[Excerpts from a dataset]

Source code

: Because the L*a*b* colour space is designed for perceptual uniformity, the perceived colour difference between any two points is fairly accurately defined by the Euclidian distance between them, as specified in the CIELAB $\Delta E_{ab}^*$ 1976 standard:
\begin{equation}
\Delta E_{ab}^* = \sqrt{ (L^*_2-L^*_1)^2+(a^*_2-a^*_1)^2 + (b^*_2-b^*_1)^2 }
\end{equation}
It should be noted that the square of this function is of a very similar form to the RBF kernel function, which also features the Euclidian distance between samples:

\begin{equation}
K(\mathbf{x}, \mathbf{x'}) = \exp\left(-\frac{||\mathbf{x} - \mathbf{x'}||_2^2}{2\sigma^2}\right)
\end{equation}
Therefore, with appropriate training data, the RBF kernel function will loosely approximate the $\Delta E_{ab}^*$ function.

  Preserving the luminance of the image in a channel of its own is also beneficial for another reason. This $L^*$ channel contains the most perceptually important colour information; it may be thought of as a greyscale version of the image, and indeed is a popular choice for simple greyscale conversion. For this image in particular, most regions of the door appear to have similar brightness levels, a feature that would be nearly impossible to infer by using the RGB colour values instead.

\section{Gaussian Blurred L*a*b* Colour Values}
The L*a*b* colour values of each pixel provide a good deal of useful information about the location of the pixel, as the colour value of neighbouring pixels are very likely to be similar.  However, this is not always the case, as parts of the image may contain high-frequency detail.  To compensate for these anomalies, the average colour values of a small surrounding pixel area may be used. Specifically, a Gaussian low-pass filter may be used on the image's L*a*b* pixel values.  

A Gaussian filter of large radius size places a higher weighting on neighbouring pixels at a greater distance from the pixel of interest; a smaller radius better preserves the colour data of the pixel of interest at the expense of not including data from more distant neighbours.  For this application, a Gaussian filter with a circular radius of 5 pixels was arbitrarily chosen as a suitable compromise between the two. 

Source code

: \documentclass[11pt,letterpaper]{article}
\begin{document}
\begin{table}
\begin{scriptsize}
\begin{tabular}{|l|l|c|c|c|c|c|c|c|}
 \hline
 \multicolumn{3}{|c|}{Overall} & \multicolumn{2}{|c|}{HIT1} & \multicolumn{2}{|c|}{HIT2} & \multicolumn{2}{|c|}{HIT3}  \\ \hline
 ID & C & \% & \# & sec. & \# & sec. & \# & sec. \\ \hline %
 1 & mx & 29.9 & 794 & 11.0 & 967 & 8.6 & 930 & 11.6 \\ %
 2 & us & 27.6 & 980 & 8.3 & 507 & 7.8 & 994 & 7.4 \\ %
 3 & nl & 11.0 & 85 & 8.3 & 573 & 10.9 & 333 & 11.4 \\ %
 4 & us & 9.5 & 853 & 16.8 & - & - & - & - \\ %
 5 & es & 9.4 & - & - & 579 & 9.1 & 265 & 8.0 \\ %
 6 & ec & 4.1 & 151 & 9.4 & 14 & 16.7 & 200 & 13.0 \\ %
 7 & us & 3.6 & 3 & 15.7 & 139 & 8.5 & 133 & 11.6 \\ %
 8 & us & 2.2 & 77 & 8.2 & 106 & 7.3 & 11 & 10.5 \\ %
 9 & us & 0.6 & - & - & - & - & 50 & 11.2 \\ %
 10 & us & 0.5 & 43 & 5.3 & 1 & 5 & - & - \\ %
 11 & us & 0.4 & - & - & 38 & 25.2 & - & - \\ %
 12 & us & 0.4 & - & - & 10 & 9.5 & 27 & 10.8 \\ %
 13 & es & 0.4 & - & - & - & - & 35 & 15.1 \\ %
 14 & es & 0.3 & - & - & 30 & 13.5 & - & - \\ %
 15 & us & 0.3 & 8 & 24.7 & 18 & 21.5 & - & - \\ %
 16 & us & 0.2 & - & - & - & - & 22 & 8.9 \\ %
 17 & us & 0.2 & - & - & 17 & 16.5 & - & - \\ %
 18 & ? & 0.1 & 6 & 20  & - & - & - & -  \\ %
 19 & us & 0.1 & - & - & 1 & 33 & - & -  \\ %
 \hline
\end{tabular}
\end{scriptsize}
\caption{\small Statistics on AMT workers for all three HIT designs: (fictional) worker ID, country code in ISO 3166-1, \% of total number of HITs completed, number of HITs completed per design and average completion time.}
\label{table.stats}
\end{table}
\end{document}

**What to do**
In the data above, start at the line that has "Therefore, with appropriate", stop after the line that has "Blurred L*a*b* Colour", and print every line in between exactly as it stands.

**Result of this task**
Therefore, with appropriate training data, the RBF kernel function will loosely approximate the $\Delta E_{ab}^*$ function.

  Preserving the luminance of the image in a channel of its own is also beneficial for another reason. This $L^*$ channel contains the most perceptually important colour information; it may be thought of as a greyscale version of the image, and indeed is a popular choice for simple greyscale conversion. For this image in particular, most regions of the door appear to have similar brightness levels, a feature that would be nearly impossible to infer by using the RGB colour values instead.

\section{Gaussian Blurred L*a*b* Colour Values}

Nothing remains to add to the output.